### What to work on:
Extract each line holding the word "Survei" from the entries.

====

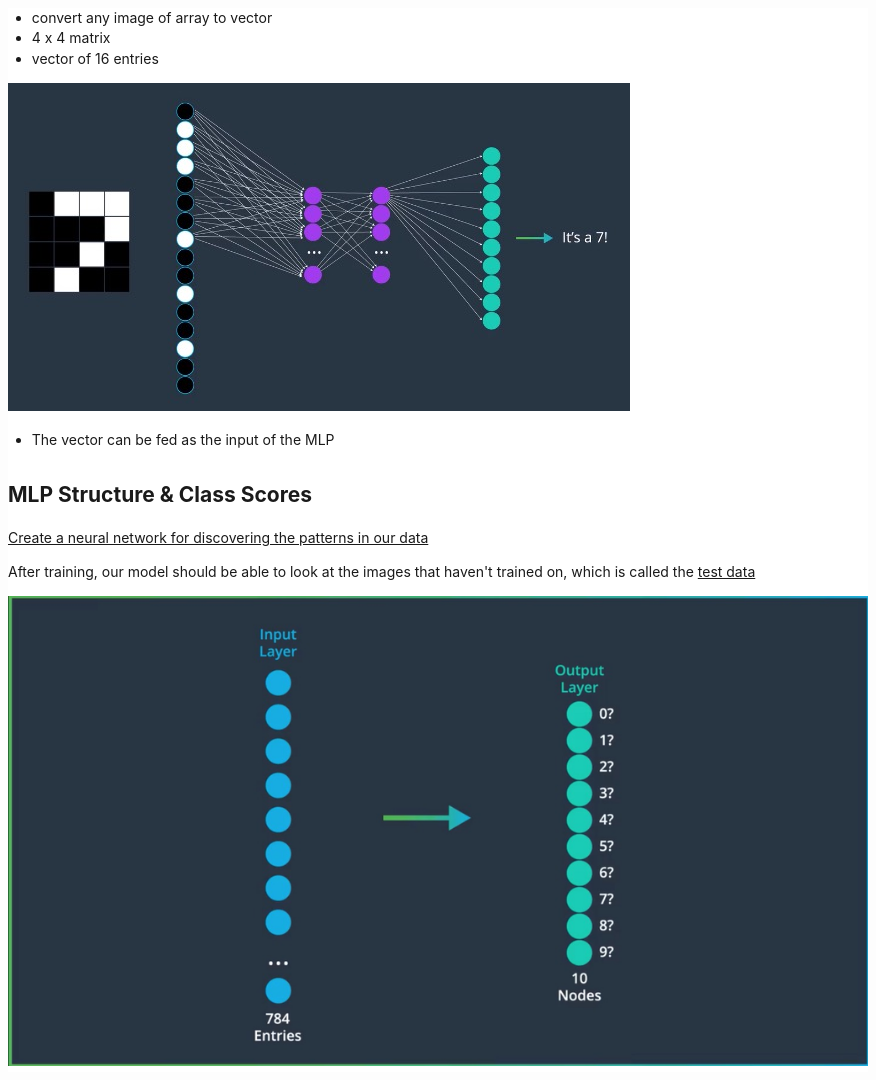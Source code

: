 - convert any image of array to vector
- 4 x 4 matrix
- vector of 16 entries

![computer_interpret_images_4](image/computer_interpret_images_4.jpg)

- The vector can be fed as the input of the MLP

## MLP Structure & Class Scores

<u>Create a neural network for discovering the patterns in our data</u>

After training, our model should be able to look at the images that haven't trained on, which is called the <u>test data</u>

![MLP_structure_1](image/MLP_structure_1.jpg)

====

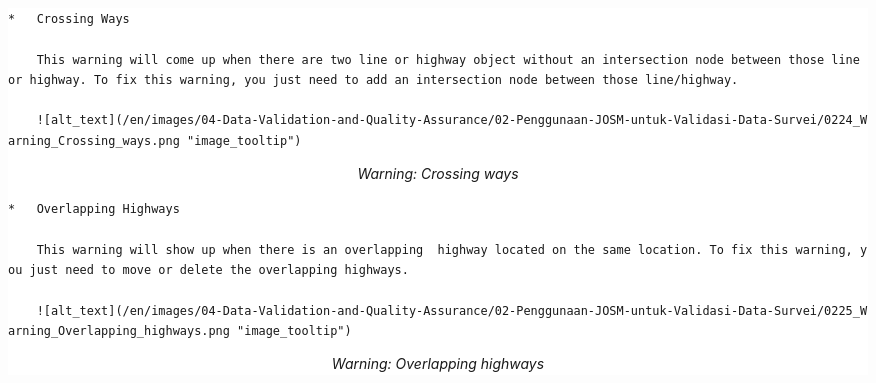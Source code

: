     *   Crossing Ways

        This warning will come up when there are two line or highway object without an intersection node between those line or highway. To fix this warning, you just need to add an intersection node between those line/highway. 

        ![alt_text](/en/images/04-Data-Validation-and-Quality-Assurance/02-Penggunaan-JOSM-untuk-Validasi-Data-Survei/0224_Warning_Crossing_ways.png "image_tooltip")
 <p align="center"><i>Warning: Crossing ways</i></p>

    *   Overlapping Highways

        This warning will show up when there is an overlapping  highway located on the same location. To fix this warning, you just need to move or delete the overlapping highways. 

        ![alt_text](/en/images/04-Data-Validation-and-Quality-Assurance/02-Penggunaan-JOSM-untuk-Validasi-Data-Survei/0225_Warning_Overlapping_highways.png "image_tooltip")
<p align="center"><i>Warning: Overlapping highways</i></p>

====

### Worked solution:
        ![alt_text](/en/images/04-Data-Validation-and-Quality-Assurance/02-Penggunaan-JOSM-untuk-Validasi-Data-Survei/0224_Warning_Crossing_ways.png "image_tooltip")
        ![alt_text](/en/images/04-Data-Validation-and-Quality-Assurance/02-Penggunaan-JOSM-untuk-Validasi-Data-Survei/0225_Warning_Overlapping_highways.png "image_tooltip")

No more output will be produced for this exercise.